Half a football field? by AndroidCat · 2004-01-12 05:27 · Score: 4, Interesting

(Imperial or metric football fields?)
IBM's breakthrough is called WebFountain--half a football field's worth of rack-mounted processors, routers, and disk drives running a huge menagerie of programs.
Later:
It uses a cluster of thirty 2.4-GHz Intel Xeon dual-processor computers running Linux to crawl as much of the general Web as it can find at least once a week.

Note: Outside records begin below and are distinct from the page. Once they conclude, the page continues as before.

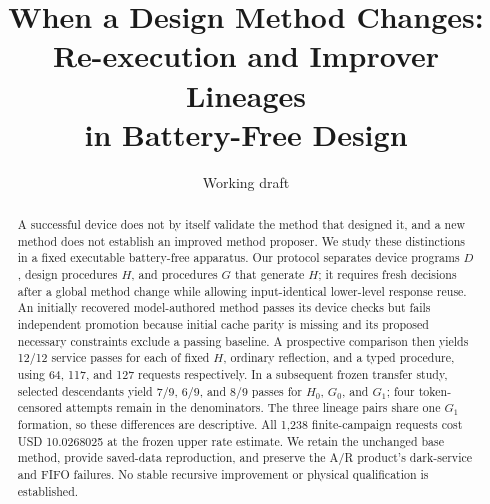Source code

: \documentclass[10pt]{article}
\title{When a Design Method Changes:\\Re-execution and Improver Lineages\\in Battery-Free Design}
\author{Working draft}
\date{}
\begin{document}
\maketitle
\begin{abstract}
A successful device does not by itself validate the method that designed it,
and a new method does not establish an improved method proposer. We study these
distinctions in a fixed executable battery-free apparatus. Our protocol separates
device programs $D$, design procedures $H$, and procedures $G$ that generate $H$;
it requires fresh decisions after a global method change while allowing
input-identical lower-level response reuse. An initially recovered model-authored
method passes its device checks but fails independent promotion because initial
cache parity is missing and its proposed necessary constraints exclude a passing
baseline. A prospective comparison then yields 12/12 service passes for each of
fixed $H$, ordinary reflection, and a typed procedure, using 64, 117, and 127
requests respectively. In a subsequent frozen transfer study, selected descendants
yield 7/9, 6/9, and 8/9 passes for $H_0$, $G_0$, and $G_1$; four token-censored
attempts remain in the denominators. The three lineage pairs share one $G_1$
formation, so these differences are descriptive. All 1,238 finite-campaign
requests cost USD 10.0268025 at the frozen upper rate estimate. We retain the
unchanged base method, provide saved-data reproduction, and preserve the A/R
product's dark-service and FIFO failures. No stable recursive improvement or
physical qualification is established.
\end{abstract}

\end{document}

To ensure that WebFountain's finger is constantly on the pulse of the Internet, an additional suite of similar computers is dedicated to crawling important but volatile Web sites, such as those hosting blogs, at least once a day. Other machines maintain access to popular non-Web-based sources, such as Usenet (a newsgroup service that predates the Web) and the Internet Relay Chat system, known as IRC. The data is then passed into WebFountain's main cluster of computers, currently composed of 32 server racks connected via gigabit Ethernet. Each rack holds eight Xeon dual-processor computers and is equipped with about 4-5 terabytes of disk storage.
That's a lot of stuff, but half a football field? Possibly they're including cubicles for the staff or did they just inherit some old Big Iron space that was that large?

--
One line blog. I hear that they're called Twitters now.